--- Task objective ---
Reproduce the records below in full and exactly, without their images.

--- Data records ---
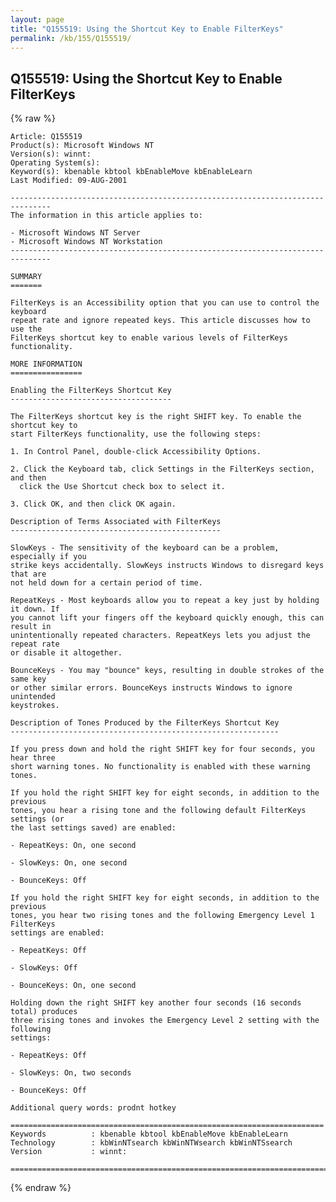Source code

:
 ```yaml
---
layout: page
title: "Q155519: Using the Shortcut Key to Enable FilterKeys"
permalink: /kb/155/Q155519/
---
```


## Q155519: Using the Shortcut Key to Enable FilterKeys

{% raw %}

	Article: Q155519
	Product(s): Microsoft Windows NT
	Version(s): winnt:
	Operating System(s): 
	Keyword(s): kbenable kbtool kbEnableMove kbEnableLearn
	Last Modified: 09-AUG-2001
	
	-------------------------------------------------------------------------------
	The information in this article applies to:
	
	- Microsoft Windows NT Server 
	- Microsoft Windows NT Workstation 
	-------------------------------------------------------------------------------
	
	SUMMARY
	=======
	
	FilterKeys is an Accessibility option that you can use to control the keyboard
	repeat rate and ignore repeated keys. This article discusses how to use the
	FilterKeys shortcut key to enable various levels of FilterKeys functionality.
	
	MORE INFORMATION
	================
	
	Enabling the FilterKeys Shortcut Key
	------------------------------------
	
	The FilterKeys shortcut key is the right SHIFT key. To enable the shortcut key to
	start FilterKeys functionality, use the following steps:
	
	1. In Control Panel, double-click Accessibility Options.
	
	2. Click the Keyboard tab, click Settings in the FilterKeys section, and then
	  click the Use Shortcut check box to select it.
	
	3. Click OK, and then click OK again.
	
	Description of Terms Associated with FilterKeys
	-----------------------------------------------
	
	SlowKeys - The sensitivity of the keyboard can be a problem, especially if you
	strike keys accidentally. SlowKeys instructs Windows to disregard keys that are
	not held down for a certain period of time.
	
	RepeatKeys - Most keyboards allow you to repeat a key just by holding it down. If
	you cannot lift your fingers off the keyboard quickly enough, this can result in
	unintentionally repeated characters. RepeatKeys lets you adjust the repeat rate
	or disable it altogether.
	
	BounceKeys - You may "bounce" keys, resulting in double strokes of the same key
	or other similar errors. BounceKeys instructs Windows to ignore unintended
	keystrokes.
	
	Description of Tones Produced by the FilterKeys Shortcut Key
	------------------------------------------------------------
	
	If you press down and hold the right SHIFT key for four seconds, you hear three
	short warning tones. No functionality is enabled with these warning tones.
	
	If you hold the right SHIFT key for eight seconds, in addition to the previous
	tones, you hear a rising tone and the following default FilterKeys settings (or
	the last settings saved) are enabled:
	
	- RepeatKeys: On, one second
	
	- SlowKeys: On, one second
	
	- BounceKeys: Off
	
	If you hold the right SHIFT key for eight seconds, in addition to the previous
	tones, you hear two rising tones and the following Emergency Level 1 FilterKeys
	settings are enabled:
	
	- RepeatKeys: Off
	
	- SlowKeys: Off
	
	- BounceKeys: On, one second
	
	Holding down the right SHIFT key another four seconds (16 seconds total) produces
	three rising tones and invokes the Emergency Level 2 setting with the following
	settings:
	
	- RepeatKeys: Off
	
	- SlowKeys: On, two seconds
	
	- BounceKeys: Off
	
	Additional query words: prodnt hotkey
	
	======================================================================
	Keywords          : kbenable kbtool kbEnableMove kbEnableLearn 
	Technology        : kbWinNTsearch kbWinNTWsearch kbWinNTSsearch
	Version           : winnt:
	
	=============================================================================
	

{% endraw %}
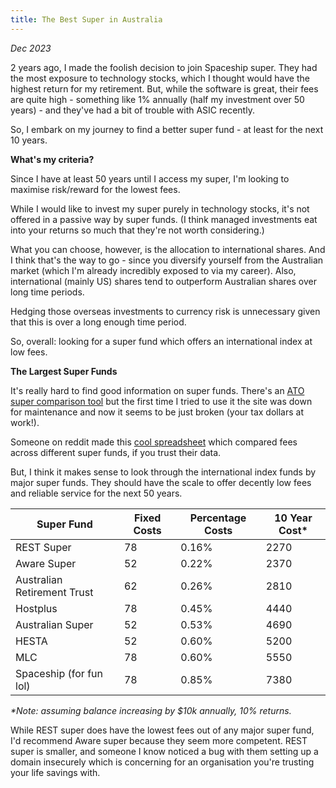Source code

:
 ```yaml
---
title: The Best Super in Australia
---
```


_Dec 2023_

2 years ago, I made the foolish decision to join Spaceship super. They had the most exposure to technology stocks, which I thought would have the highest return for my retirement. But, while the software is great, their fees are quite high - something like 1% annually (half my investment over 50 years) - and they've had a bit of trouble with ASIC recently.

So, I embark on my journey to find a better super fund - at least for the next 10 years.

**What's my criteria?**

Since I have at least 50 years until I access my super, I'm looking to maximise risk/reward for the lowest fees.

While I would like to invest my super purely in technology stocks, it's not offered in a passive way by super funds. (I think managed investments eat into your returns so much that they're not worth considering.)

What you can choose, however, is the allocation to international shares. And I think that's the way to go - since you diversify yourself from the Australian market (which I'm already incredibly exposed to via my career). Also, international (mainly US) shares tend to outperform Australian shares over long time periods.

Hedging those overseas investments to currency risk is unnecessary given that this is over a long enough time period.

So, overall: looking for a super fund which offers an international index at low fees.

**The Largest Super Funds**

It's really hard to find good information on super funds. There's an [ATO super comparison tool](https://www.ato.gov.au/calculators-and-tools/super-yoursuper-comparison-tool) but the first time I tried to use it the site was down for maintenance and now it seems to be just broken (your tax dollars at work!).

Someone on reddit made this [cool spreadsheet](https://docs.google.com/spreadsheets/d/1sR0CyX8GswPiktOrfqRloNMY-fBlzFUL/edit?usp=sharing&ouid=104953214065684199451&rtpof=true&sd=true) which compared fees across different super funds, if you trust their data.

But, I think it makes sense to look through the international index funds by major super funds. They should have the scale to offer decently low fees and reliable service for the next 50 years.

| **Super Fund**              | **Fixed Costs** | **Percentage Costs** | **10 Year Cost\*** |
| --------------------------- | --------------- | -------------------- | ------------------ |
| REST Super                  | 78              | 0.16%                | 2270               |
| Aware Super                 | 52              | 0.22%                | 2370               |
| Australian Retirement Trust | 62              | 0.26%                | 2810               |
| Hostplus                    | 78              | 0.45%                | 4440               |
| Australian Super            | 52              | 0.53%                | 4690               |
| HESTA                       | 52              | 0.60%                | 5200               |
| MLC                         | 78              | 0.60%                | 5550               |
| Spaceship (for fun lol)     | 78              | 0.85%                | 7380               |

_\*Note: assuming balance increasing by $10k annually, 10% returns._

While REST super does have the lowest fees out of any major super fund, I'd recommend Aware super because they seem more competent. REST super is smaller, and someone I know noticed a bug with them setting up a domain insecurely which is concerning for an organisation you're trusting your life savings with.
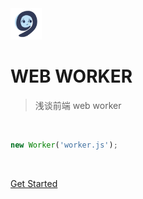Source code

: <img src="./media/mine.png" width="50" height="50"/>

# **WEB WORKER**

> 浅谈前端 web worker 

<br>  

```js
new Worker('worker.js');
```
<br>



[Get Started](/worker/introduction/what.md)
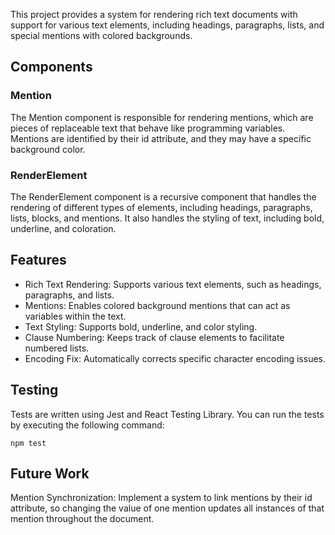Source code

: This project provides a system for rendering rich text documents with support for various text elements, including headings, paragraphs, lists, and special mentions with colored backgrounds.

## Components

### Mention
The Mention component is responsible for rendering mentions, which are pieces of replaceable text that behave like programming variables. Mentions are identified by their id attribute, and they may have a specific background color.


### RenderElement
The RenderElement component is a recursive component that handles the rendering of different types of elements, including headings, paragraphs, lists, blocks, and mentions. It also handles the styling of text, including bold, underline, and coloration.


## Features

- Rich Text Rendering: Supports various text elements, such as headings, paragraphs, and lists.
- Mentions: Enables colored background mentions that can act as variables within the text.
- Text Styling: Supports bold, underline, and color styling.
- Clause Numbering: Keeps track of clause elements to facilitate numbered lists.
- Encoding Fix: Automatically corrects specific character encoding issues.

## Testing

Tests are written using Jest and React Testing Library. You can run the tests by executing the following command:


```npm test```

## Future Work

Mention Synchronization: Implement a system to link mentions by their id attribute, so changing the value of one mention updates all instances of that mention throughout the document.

--- Answer to this problem ---
Source code

:
 ```yaml
---
layout: page
title: "Q155519: Using the Shortcut Key to Enable FilterKeys"
permalink: /kb/155/Q155519/
---
```


## Q155519: Using the Shortcut Key to Enable FilterKeys

{% raw %}

	Article: Q155519
	Product(s): Microsoft Windows NT
	Version(s): winnt:
	Operating System(s): 
	Keyword(s): kbenable kbtool kbEnableMove kbEnableLearn
	Last Modified: 09-AUG-2001
	
	-------------------------------------------------------------------------------
	The information in this article applies to:
	
	- Microsoft Windows NT Server 
	- Microsoft Windows NT Workstation 
	-------------------------------------------------------------------------------
	
	SUMMARY
	=======
	
	FilterKeys is an Accessibility option that you can use to control the keyboard
	repeat rate and ignore repeated keys. This article discusses how to use the
	FilterKeys shortcut key to enable various levels of FilterKeys functionality.
	
	MORE INFORMATION
	================
	
	Enabling the FilterKeys Shortcut Key
	------------------------------------
	
	The FilterKeys shortcut key is the right SHIFT key. To enable the shortcut key to
	start FilterKeys functionality, use the following steps:
	
	1. In Control Panel, double-click Accessibility Options.
	
	2. Click the Keyboard tab, click Settings in the FilterKeys section, and then
	  click the Use Shortcut check box to select it.
	
	3. Click OK, and then click OK again.
	
	Description of Terms Associated with FilterKeys
	-----------------------------------------------
	
	SlowKeys - The sensitivity of the keyboard can be a problem, especially if you
	strike keys accidentally. SlowKeys instructs Windows to disregard keys that are
	not held down for a certain period of time.
	
	RepeatKeys - Most keyboards allow you to repeat a key just by holding it down. If
	you cannot lift your fingers off the keyboard quickly enough, this can result in
	unintentionally repeated characters. RepeatKeys lets you adjust the repeat rate
	or disable it altogether.
	
	BounceKeys - You may "bounce" keys, resulting in double strokes of the same key
	or other similar errors. BounceKeys instructs Windows to ignore unintended
	keystrokes.
	
	Description of Tones Produced by the FilterKeys Shortcut Key
	------------------------------------------------------------
	
	If you press down and hold the right SHIFT key for four seconds, you hear three
	short warning tones. No functionality is enabled with these warning tones.
	
	If you hold the right SHIFT key for eight seconds, in addition to the previous
	tones, you hear a rising tone and the following default FilterKeys settings (or
	the last settings saved) are enabled:
	
	- RepeatKeys: On, one second
	
	- SlowKeys: On, one second
	
	- BounceKeys: Off
	
	If you hold the right SHIFT key for eight seconds, in addition to the previous
	tones, you hear two rising tones and the following Emergency Level 1 FilterKeys
	settings are enabled:
	
	- RepeatKeys: Off
	
	- SlowKeys: Off
	
	- BounceKeys: On, one second
	
	Holding down the right SHIFT key another four seconds (16 seconds total) produces
	three rising tones and invokes the Emergency Level 2 setting with the following
	settings:
	
	- RepeatKeys: Off
	
	- SlowKeys: On, two seconds
	
	- BounceKeys: Off
	
	Additional query words: prodnt hotkey
	
	======================================================================
	Keywords          : kbenable kbtool kbEnableMove kbEnableLearn 
	Technology        : kbWinNTsearch kbWinNTWsearch kbWinNTSsearch
	Version           : winnt:
	
	=============================================================================
	

{% endraw %}
Source code

:
 ```yaml
---
title: The Best Super in Australia
---
```


_Dec 2023_

2 years ago, I made the foolish decision to join Spaceship super. They had the most exposure to technology stocks, which I thought would have the highest return for my retirement. But, while the software is great, their fees are quite high - something like 1% annually (half my investment over 50 years) - and they've had a bit of trouble with ASIC recently.

So, I embark on my journey to find a better super fund - at least for the next 10 years.

**What's my criteria?**

Since I have at least 50 years until I access my super, I'm looking to maximise risk/reward for the lowest fees.

While I would like to invest my super purely in technology stocks, it's not offered in a passive way by super funds. (I think managed investments eat into your returns so much that they're not worth considering.)

What you can choose, however, is the allocation to international shares. And I think that's the way to go - since you diversify yourself from the Australian market (which I'm already incredibly exposed to via my career). Also, international (mainly US) shares tend to outperform Australian shares over long time periods.

Hedging those overseas investments to currency risk is unnecessary given that this is over a long enough time period.

So, overall: looking for a super fund which offers an international index at low fees.

**The Largest Super Funds**

It's really hard to find good information on super funds. There's an [ATO super comparison tool](https://www.ato.gov.au/calculators-and-tools/super-yoursuper-comparison-tool) but the first time I tried to use it the site was down for maintenance and now it seems to be just broken (your tax dollars at work!).

Someone on reddit made this [cool spreadsheet](https://docs.google.com/spreadsheets/d/1sR0CyX8GswPiktOrfqRloNMY-fBlzFUL/edit?usp=sharing&ouid=104953214065684199451&rtpof=true&sd=true) which compared fees across different super funds, if you trust their data.

But, I think it makes sense to look through the international index funds by major super funds. They should have the scale to offer decently low fees and reliable service for the next 50 years.

| **Super Fund**              | **Fixed Costs** | **Percentage Costs** | **10 Year Cost\*** |
| --------------------------- | --------------- | -------------------- | ------------------ |
| REST Super                  | 78              | 0.16%                | 2270               |
| Aware Super                 | 52              | 0.22%                | 2370               |
| Australian Retirement Trust | 62              | 0.26%                | 2810               |
| Hostplus                    | 78              | 0.45%                | 4440               |
| Australian Super            | 52              | 0.53%                | 4690               |
| HESTA                       | 52              | 0.60%                | 5200               |
| MLC                         | 78              | 0.60%                | 5550               |
| Spaceship (for fun lol)     | 78              | 0.85%                | 7380               |

_\*Note: assuming balance increasing by $10k annually, 10% returns._

While REST super does have the lowest fees out of any major super fund, I'd recommend Aware super because they seem more competent. REST super is smaller, and someone I know noticed a bug with them setting up a domain insecurely which is concerning for an organisation you're trusting your life savings with.
Source code

: <img src="./media/mine.png" width="50" height="50"/>

# **WEB WORKER**

> 浅谈前端 web worker 

<br>  

```js
new Worker('worker.js');
```
<br>



[Get Started](/worker/introduction/what.md)
Source code

: This project provides a system for rendering rich text documents with support for various text elements, including headings, paragraphs, lists, and special mentions with colored backgrounds.

## Components

### Mention
The Mention component is responsible for rendering mentions, which are pieces of replaceable text that behave like programming variables. Mentions are identified by their id attribute, and they may have a specific background color.


### RenderElement
The RenderElement component is a recursive component that handles the rendering of different types of elements, including headings, paragraphs, lists, blocks, and mentions. It also handles the styling of text, including bold, underline, and coloration.


## Features

- Rich Text Rendering: Supports various text elements, such as headings, paragraphs, and lists.
- Mentions: Enables colored background mentions that can act as variables within the text.
- Text Styling: Supports bold, underline, and color styling.
- Clause Numbering: Keeps track of clause elements to facilitate numbered lists.
- Encoding Fix: Automatically corrects specific character encoding issues.

## Testing

Tests are written using Jest and React Testing Library. You can run the tests by executing the following command:


```npm test```

## Future Work

Mention Synchronization: Implement a system to link mentions by their id attribute, so changing the value of one mention updates all instances of that mention throughout the document.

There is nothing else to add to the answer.